自分の周囲をいろいろなことが取り巻いているけれど、それを不安に置き換えずに、ひとつひとつ手をつけて宙に放る。
バスケットボールの授業で「トラベリング!」と言われまくったのを思い出す。
ボールは1人がずっと持ってゴールまで運びきらなくても、頃合いで宙に放ったりして相手や誰かに任せてしまうことができたほうが何かと楽なんだとわかる。
自分に抱える時間を少しづつ短くしていく。バスケに気質が出てて笑える。

高校からの友人たちのイベントに、高校からの友人と行く。
高校時代の友人はそれぞれにいろいろ制作活動など続けていて、こういう機会はたまにあって、長く会っていなくとも、顔を合わせれば自然と目の前が色づくことに驚く。
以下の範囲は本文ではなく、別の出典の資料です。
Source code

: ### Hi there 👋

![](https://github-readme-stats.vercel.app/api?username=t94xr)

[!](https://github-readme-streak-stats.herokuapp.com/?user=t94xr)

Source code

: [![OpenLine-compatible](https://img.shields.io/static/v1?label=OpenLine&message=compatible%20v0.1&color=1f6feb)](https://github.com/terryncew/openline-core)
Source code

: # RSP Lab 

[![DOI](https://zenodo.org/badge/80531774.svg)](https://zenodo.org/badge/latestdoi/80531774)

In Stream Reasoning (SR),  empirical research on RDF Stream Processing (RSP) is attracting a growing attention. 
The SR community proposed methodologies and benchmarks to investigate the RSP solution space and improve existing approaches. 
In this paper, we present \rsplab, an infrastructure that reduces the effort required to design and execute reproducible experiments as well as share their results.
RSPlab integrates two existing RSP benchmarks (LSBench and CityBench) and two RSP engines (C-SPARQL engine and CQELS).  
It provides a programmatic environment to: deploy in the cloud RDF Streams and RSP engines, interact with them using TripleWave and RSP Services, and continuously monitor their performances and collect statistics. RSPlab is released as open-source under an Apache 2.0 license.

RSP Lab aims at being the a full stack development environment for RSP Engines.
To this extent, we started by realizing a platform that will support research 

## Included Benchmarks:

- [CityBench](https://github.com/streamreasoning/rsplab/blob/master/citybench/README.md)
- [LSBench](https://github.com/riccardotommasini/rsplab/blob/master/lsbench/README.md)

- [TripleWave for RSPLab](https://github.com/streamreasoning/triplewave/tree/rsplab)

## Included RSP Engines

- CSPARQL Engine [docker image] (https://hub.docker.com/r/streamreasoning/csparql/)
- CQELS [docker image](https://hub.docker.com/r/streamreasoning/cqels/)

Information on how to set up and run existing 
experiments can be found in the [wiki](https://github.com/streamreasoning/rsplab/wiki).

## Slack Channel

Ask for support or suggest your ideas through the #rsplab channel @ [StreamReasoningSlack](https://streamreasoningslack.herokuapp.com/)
長い時間が経っているはずなのに、昼休みや放課後みたいなラフさで新たに関係が生まれたり、凍らせてしまったものがふと解けたりする。
変わっていないはずはないのだけど、変わらないと思える、過去の居場所がこうして人が集まることで一瞬にでも目の前に現れることの中にいることが不思議でならなかった。夜のはじまりにぴったりな催し、楽しかった。


○ 隣り合い
時間が経ってしまったけれど、ドラマ『silent』8話
春尾さんと奈々さんのエピソード、出会いと別れの間に生じた思いや喜びが大きくすれ違ったのは辛かったけど、1話の中にじっくり取り上げてもらえて幸せだった。
夏帆さん本当すごいな、というか奈々さんの人となり、感情の起伏と瞬発力、笑顔と、自分の中だけに湧いた怒りを伝える力、それがいつも共有可能と思われなくとも(怒りは共有されていないから怒るものだけれど)相手に示してぶつけることができること、ちょっと憧れる存在。
春尾さん、好きな役だな、
ふとすれ違うところ、リアルに感じた 声をかけようか迷う どんなに心の中に大切な人になっても、ともすればただ偶然、大学で出会った他人、になる。

2人が手話で話している間、その静かな時間が好き。
まず時間感覚、手話を用いているから、というだけでなく、人と人とのコミュニケーションの間合いが絶妙で、ゆったりとしていながら張り詰めてもいる。
夏帆さんの奈々さん、すっごく素敵だったな……服装も髪型も、演技と手話も、魅力が存分に引き出されている役だと思った。
どのシーンもずっと、それぞれに大切な制約のある時間として描かれる、一人ひとりが存在していることで確かに誰かに影響を与えて受けている、
篠原涼子の「おかえり」のたった一言の迫力が、その人の風が吹いたようだった。
人と人とのつながりを成り立たせているのは固い約束や契約でない、互いの緩やかなその度の頷きによって時間が連なっていくような感じが快かった。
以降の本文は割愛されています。